Hiç düşündünüz mü, sosyal medyada binlerce takipçimiz varken neden bu kadar yalnız hissediyoruz? Her gün onlarca gönderi paylaşıyor, yüzlerce beğeni alıyor, çeşitli platformlarda sayısız kişiyle etkileşime geçiyoruz. Fakat gerçek hayatta bir omuza, bir bakışa ya da samimi bir sohbete duyduğumuz ihtiyaç, hiç bu kadar derin olmamıştı.

Sosyal medya, bize dünyayı parmaklarımızın ucuna getirdi. İletişim kurmayı kolaylaştırdı, uzakları yakın etti. Ancak bu dijital kolaylık, beraberinde sinsi bir mesafeyi de getirdi: duygusal mesafe. Artık çoğu insan, hislerini ekrana yazdığı birkaç kelimeyle anlatmaya çalışıyor. "İyiyim" yazıyor ama içten içe tükenmiş durumda. "Harika bir gün" paylaşımı yapıyor ama belki de o gün, hayata karşı en kırılgan anını yaşıyor.

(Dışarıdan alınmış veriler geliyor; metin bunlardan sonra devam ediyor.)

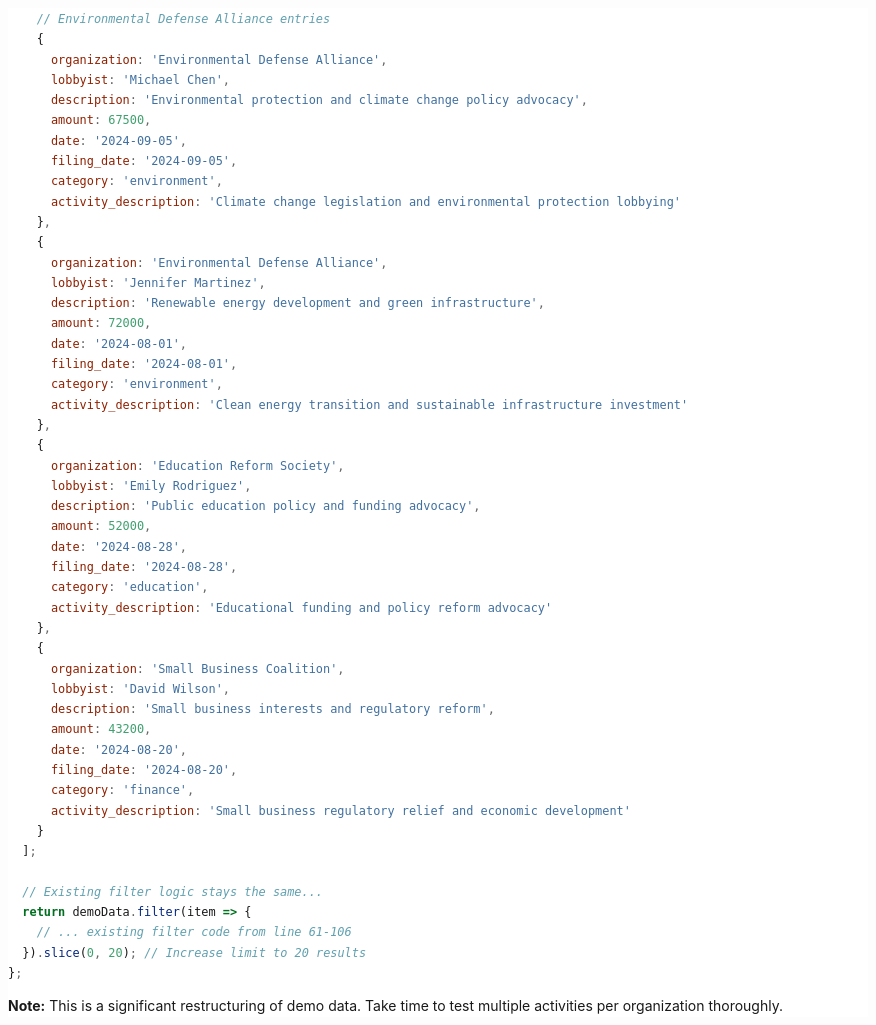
 ```javascript
    // Environmental Defense Alliance entries
    {
      organization: 'Environmental Defense Alliance',
      lobbyist: 'Michael Chen',
      description: 'Environmental protection and climate change policy advocacy',
      amount: 67500,
      date: '2024-09-05',
      filing_date: '2024-09-05',
      category: 'environment',
      activity_description: 'Climate change legislation and environmental protection lobbying'
    },
    {
      organization: 'Environmental Defense Alliance',
      lobbyist: 'Jennifer Martinez',
      description: 'Renewable energy development and green infrastructure',
      amount: 72000,
      date: '2024-08-01',
      filing_date: '2024-08-01',
      category: 'environment',
      activity_description: 'Clean energy transition and sustainable infrastructure investment'
    },
    {
      organization: 'Education Reform Society',
      lobbyist: 'Emily Rodriguez',
      description: 'Public education policy and funding advocacy',
      amount: 52000,
      date: '2024-08-28',
      filing_date: '2024-08-28',
      category: 'education',
      activity_description: 'Educational funding and policy reform advocacy'
    },
    {
      organization: 'Small Business Coalition',
      lobbyist: 'David Wilson',
      description: 'Small business interests and regulatory reform',
      amount: 43200,
      date: '2024-08-20',
      filing_date: '2024-08-20',
      category: 'finance',
      activity_description: 'Small business regulatory relief and economic development'
    }
  ];

  // Existing filter logic stays the same...
  return demoData.filter(item => {
    // ... existing filter code from line 61-106
  }).slice(0, 20); // Increase limit to 20 results
};
```

**Note:** This is a significant restructuring of demo data. Take time to test multiple activities per organization thoroughly.
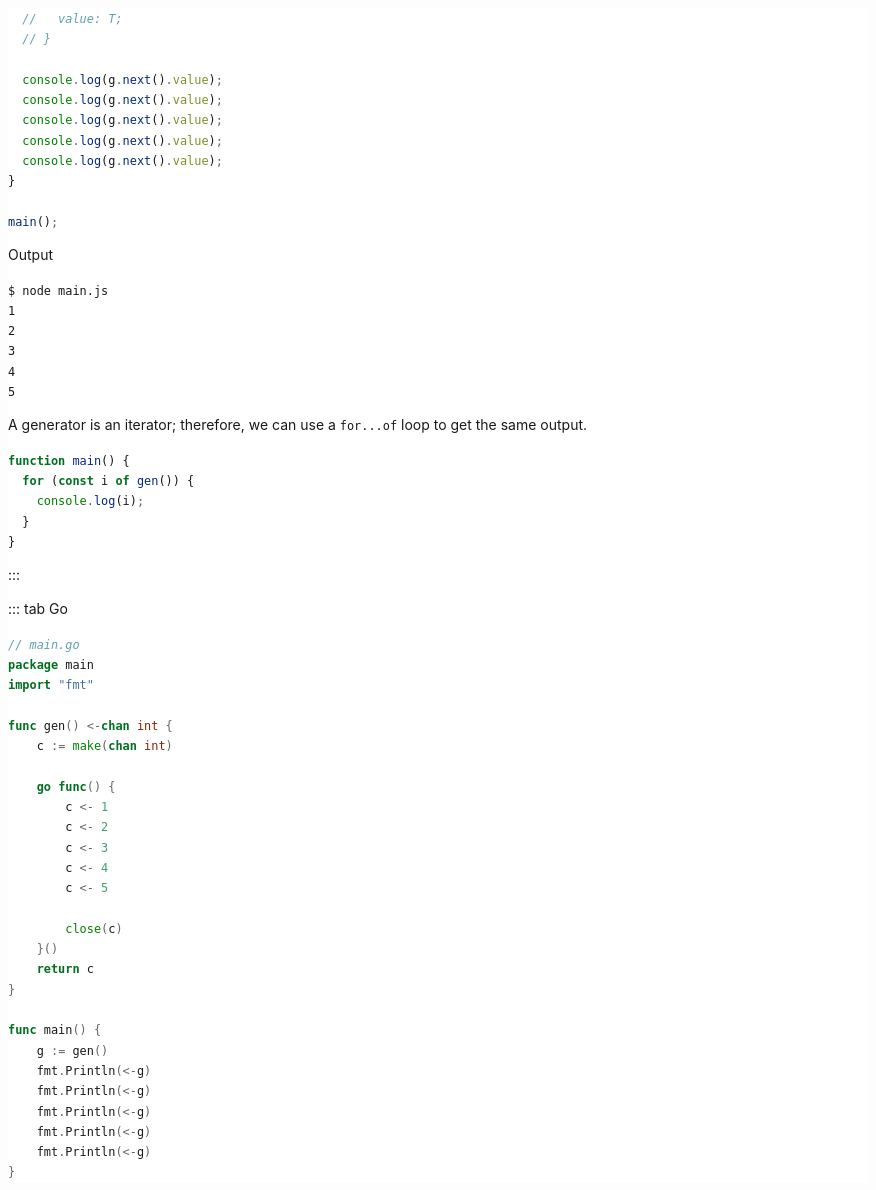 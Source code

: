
 ```js
  //   value: T;
  // }

  console.log(g.next().value);
  console.log(g.next().value);
  console.log(g.next().value);
  console.log(g.next().value);
  console.log(g.next().value);
}

main();
```

Output
```
$ node main.js
1
2
3
4
5
```

A generator is an iterator; therefore, we can use a `for...of` loop to get the same output.
```js
function main() {
  for (const i of gen()) {
    console.log(i);
  }
}
```
:::

::: tab Go
```go
// main.go
package main
import "fmt"

func gen() <-chan int {
	c := make(chan int)

	go func() {
		c <- 1
		c <- 2
		c <- 3
		c <- 4
		c <- 5

		close(c)
	}()
	return c
}

func main() {
	g := gen()
	fmt.Println(<-g)
	fmt.Println(<-g)
	fmt.Println(<-g)
	fmt.Println(<-g)
	fmt.Println(<-g)
}
```

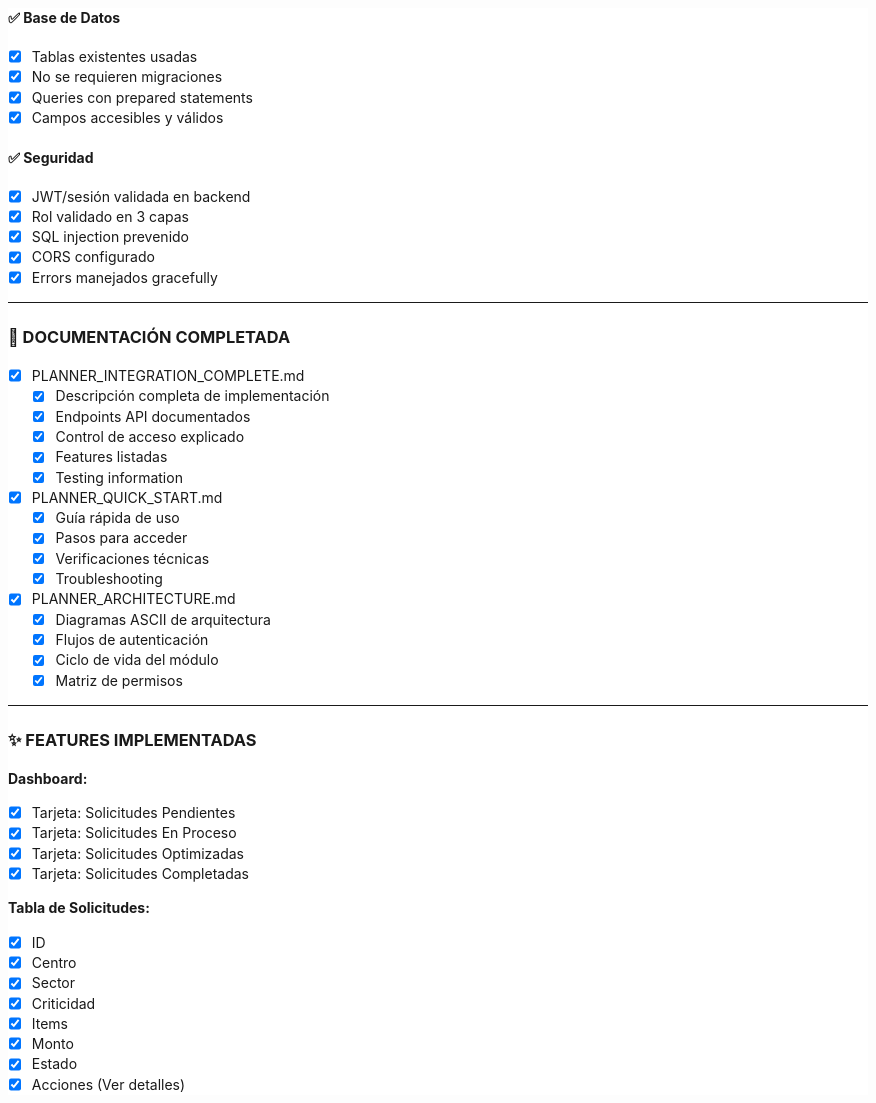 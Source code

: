 #### ✅ Base de Datos
- [x] Tablas existentes usadas
- [x] No se requieren migraciones
- [x] Queries con prepared statements
- [x] Campos accesibles y válidos

#### ✅ Seguridad
- [x] JWT/sesión validada en backend
- [x] Rol validado en 3 capas
- [x] SQL injection prevenido
- [x] CORS configurado
- [x] Errors manejados gracefully

---

### 📖 DOCUMENTACIÓN COMPLETADA

- [x] PLANNER_INTEGRATION_COMPLETE.md
  - [x] Descripción completa de implementación
  - [x] Endpoints API documentados
  - [x] Control de acceso explicado
  - [x] Features listadas
  - [x] Testing information
  
- [x] PLANNER_QUICK_START.md
  - [x] Guía rápida de uso
  - [x] Pasos para acceder
  - [x] Verificaciones técnicas
  - [x] Troubleshooting
  
- [x] PLANNER_ARCHITECTURE.md
  - [x] Diagramas ASCII de arquitectura
  - [x] Flujos de autenticación
  - [x] Ciclo de vida del módulo
  - [x] Matriz de permisos

---

### ✨ FEATURES IMPLEMENTADAS

**Dashboard:**
- [x] Tarjeta: Solicitudes Pendientes
- [x] Tarjeta: Solicitudes En Proceso
- [x] Tarjeta: Solicitudes Optimizadas
- [x] Tarjeta: Solicitudes Completadas

**Tabla de Solicitudes:**
- [x] ID
- [x] Centro
- [x] Sector
- [x] Criticidad
- [x] Items
- [x] Monto
- [x] Estado
- [x] Acciones (Ver detalles)
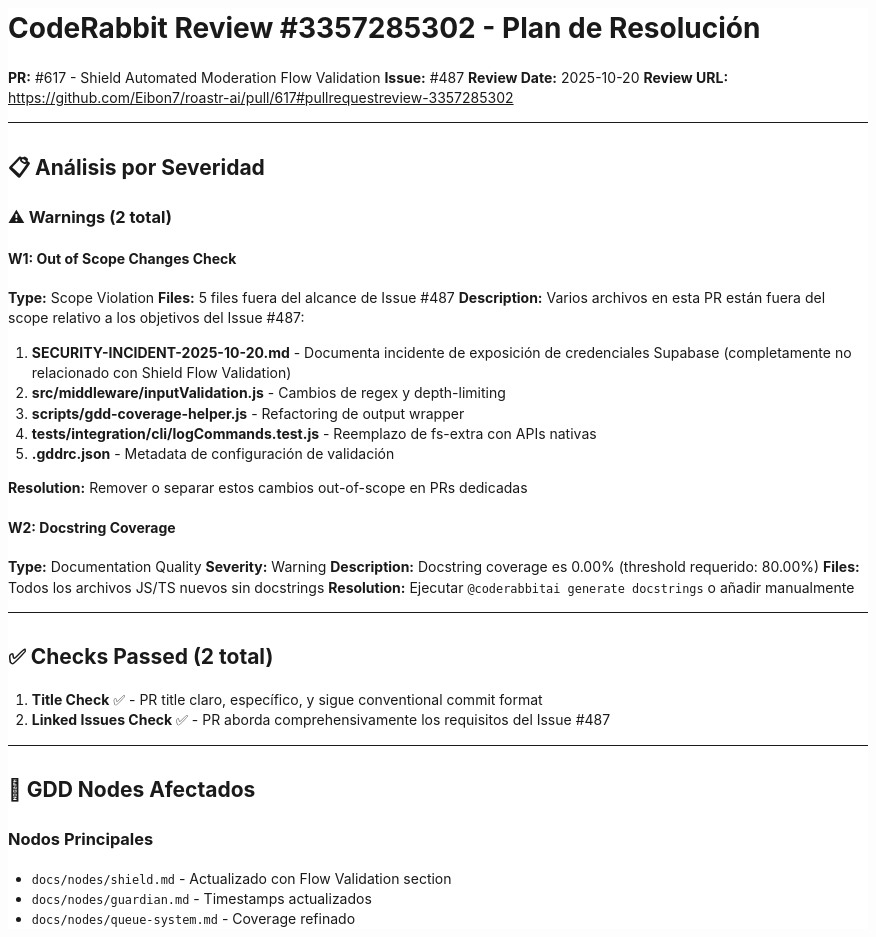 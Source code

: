 # CodeRabbit Review #3357285302 - Plan de Resolución

**PR:** #617 - Shield Automated Moderation Flow Validation
**Issue:** #487
**Review Date:** 2025-10-20
**Review URL:** https://github.com/Eibon7/roastr-ai/pull/617#pullrequestreview-3357285302

---

## 📋 Análisis por Severidad

### ⚠️ Warnings (2 total)

#### W1: Out of Scope Changes Check
**Type:** Scope Violation
**Files:** 5 files fuera del alcance de Issue #487
**Description:** Varios archivos en esta PR están fuera del scope relativo a los objetivos del Issue #487:

1. **SECURITY-INCIDENT-2025-10-20.md** - Documenta incidente de exposición de credenciales Supabase (completamente no relacionado con Shield Flow Validation)
2. **src/middleware/inputValidation.js** - Cambios de regex y depth-limiting
3. **scripts/gdd-coverage-helper.js** - Refactoring de output wrapper
4. **tests/integration/cli/logCommands.test.js** - Reemplazo de fs-extra con APIs nativas
5. **.gddrc.json** - Metadata de configuración de validación

**Resolution:** Remover o separar estos cambios out-of-scope en PRs dedicadas

#### W2: Docstring Coverage
**Type:** Documentation Quality
**Severity:** Warning
**Description:** Docstring coverage es 0.00% (threshold requerido: 80.00%)
**Files:** Todos los archivos JS/TS nuevos sin docstrings
**Resolution:** Ejecutar `@coderabbitai generate docstrings` o añadir manualmente

---

## ✅ Checks Passed (2 total)

1. **Title Check** ✅ - PR title claro, específico, y sigue conventional commit format
2. **Linked Issues Check** ✅ - PR aborda comprehensivamente los requisitos del Issue #487

---

## 🎯 GDD Nodes Afectados

### Nodos Principales
- `docs/nodes/shield.md` - Actualizado con Flow Validation section
- `docs/nodes/guardian.md` - Timestamps actualizados
- `docs/nodes/queue-system.md` - Coverage refinado
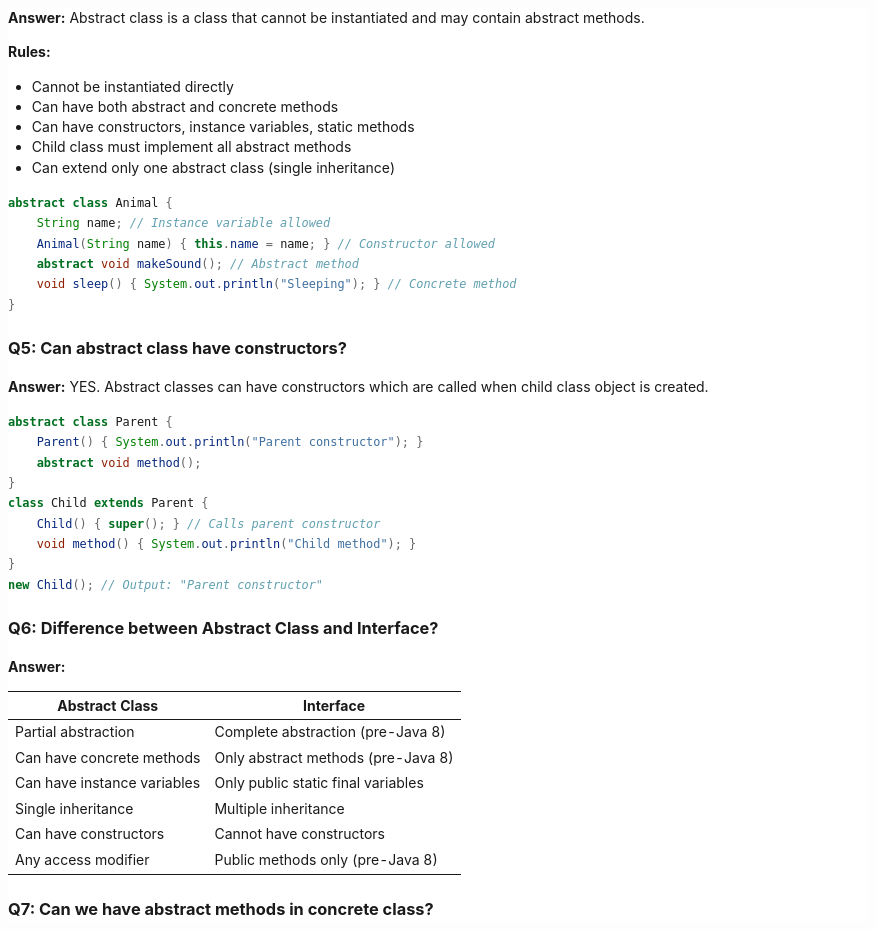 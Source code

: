 **Answer:** Abstract class is a class that cannot be instantiated and may contain abstract methods.

**Rules:**
- Cannot be instantiated directly
- Can have both abstract and concrete methods
- Can have constructors, instance variables, static methods
- Child class must implement all abstract methods
- Can extend only one abstract class (single inheritance)

```java
abstract class Animal {
    String name; // Instance variable allowed
    Animal(String name) { this.name = name; } // Constructor allowed
    abstract void makeSound(); // Abstract method
    void sleep() { System.out.println("Sleeping"); } // Concrete method
}
```

### Q5: Can abstract class have constructors?

**Answer:** YES. Abstract classes can have constructors which are called when child class object is created.

```java
abstract class Parent {
    Parent() { System.out.println("Parent constructor"); }
    abstract void method();
}
class Child extends Parent {
    Child() { super(); } // Calls parent constructor
    void method() { System.out.println("Child method"); }
}
new Child(); // Output: "Parent constructor"
```

### Q6: Difference between Abstract Class and Interface?

**Answer:**

| Abstract Class | Interface |
|----------------|-----------|
| Partial abstraction | Complete abstraction (pre-Java 8) |
| Can have concrete methods | Only abstract methods (pre-Java 8) |
| Can have instance variables | Only public static final variables |
| Single inheritance | Multiple inheritance |
| Can have constructors | Cannot have constructors |
| Any access modifier | Public methods only (pre-Java 8) |

### Q7: Can we have abstract methods in concrete class?
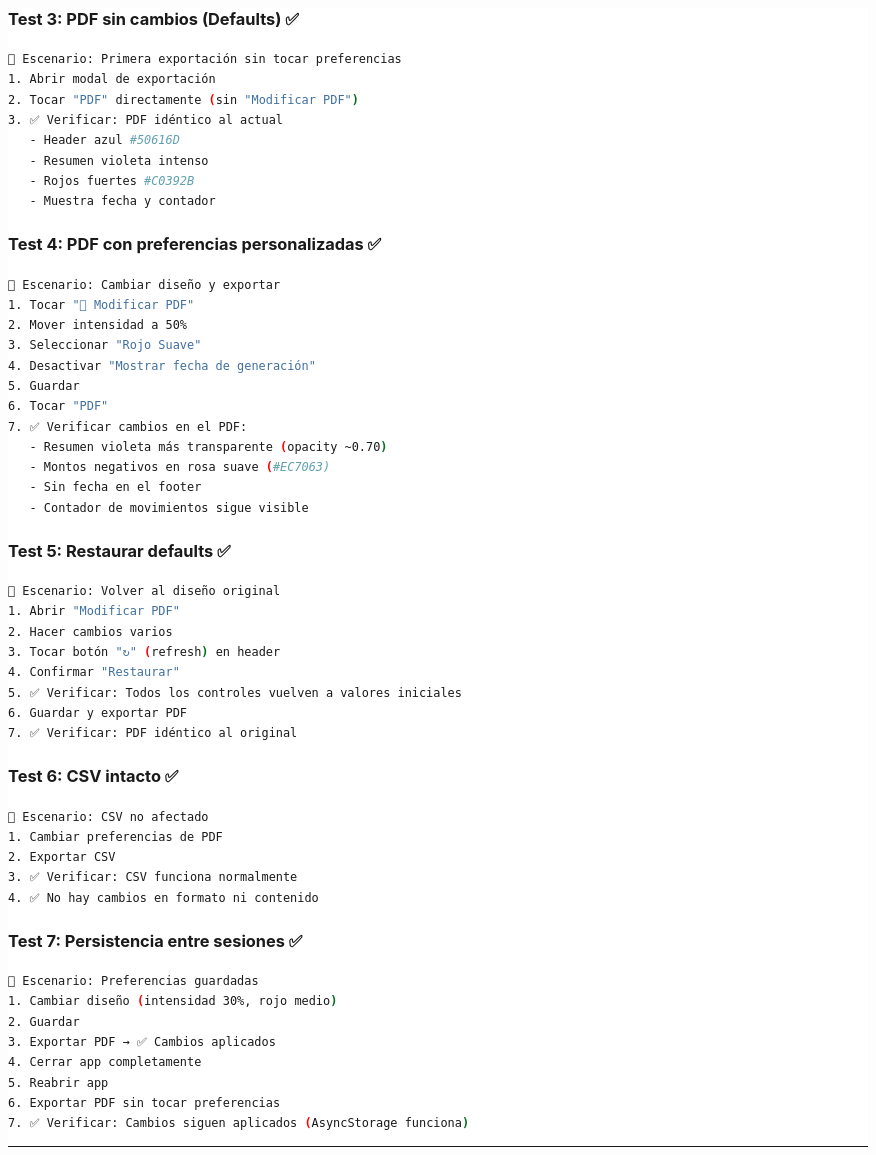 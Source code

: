 ### **Test 3: PDF sin cambios (Defaults)** ✅
```bash
📱 Escenario: Primera exportación sin tocar preferencias
1. Abrir modal de exportación
2. Tocar "PDF" directamente (sin "Modificar PDF")
3. ✅ Verificar: PDF idéntico al actual
   - Header azul #50616D
   - Resumen violeta intenso
   - Rojos fuertes #C0392B
   - Muestra fecha y contador
```

### **Test 4: PDF con preferencias personalizadas** ✅
```bash
📱 Escenario: Cambiar diseño y exportar
1. Tocar "🎨 Modificar PDF"
2. Mover intensidad a 50%
3. Seleccionar "Rojo Suave"
4. Desactivar "Mostrar fecha de generación"
5. Guardar
6. Tocar "PDF"
7. ✅ Verificar cambios en el PDF:
   - Resumen violeta más transparente (opacity ~0.70)
   - Montos negativos en rosa suave (#EC7063)
   - Sin fecha en el footer
   - Contador de movimientos sigue visible
```

### **Test 5: Restaurar defaults** ✅
```bash
📱 Escenario: Volver al diseño original
1. Abrir "Modificar PDF"
2. Hacer cambios varios
3. Tocar botón "↻" (refresh) en header
4. Confirmar "Restaurar"
5. ✅ Verificar: Todos los controles vuelven a valores iniciales
6. Guardar y exportar PDF
7. ✅ Verificar: PDF idéntico al original
```

### **Test 6: CSV intacto** ✅
```bash
📱 Escenario: CSV no afectado
1. Cambiar preferencias de PDF
2. Exportar CSV
3. ✅ Verificar: CSV funciona normalmente
4. ✅ No hay cambios en formato ni contenido
```

### **Test 7: Persistencia entre sesiones** ✅
```bash
📱 Escenario: Preferencias guardadas
1. Cambiar diseño (intensidad 30%, rojo medio)
2. Guardar
3. Exportar PDF → ✅ Cambios aplicados
4. Cerrar app completamente
5. Reabrir app
6. Exportar PDF sin tocar preferencias
7. ✅ Verificar: Cambios siguen aplicados (AsyncStorage funciona)
```

---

Paylaşmak, elbette insani bir ihtiyaç. Ancak paylaşımın içeriği ve samimiyeti zamanla değişti. Gerçekten yaşadığımızı göstermek için değil, "iyiymişiz gibi görünmek" için paylaşıyoruz. Bu durum, bizi kendimizden ve birbirimizden uzaklaştırıyor. Artık sohbet etmek için bir araya gelmiyoruz; birbirimizin hikâyelerine emoji bırakıyoruz.

En acı olan ise şu: Gerçek bağların yerini dijital onaylar aldı. Birinin gözünün içine bakarak kurduğumuz cümleler, şimdi ekranda kayan kelimelere dönüştü. Kalpler ekranlarda parlıyor ama gerçek kalpten kalbe dokunuşlar giderek silikleşiyor.

Peki, çözüm ne? Teknolojiyi reddetmek mi? Elbette hayır. Ancak bu araçları amaç haline getirmemek gerekiyor. Sosyal medya, hayatımızın bir parçası olabilir ama hayatın kendisi olmamalı. Bir kahve içimi sohbet, bir yürüyüş sırasında edilen muhabbet, yüz yüze bir gülümseme; hâlâ en güçlü bağları kurmamızı sağlayan şeyler.

Sosyal medya bize görünürde bir "yakınlık" sunuyor ama asıl yakınlık, kalpten kalbe kurulan bağlardadır. Gerçek dostluklar, filtrelerin ardında değil; samimiyetin içinde saklıdır. O yüzden arada bir ekranı kapatmak, yüzümüze vuran gün ışığını hissetmek ve karşımızdakine gerçekten "Nasılsın?" diye sormak belki de en devrimci eylemdir bugünlerde.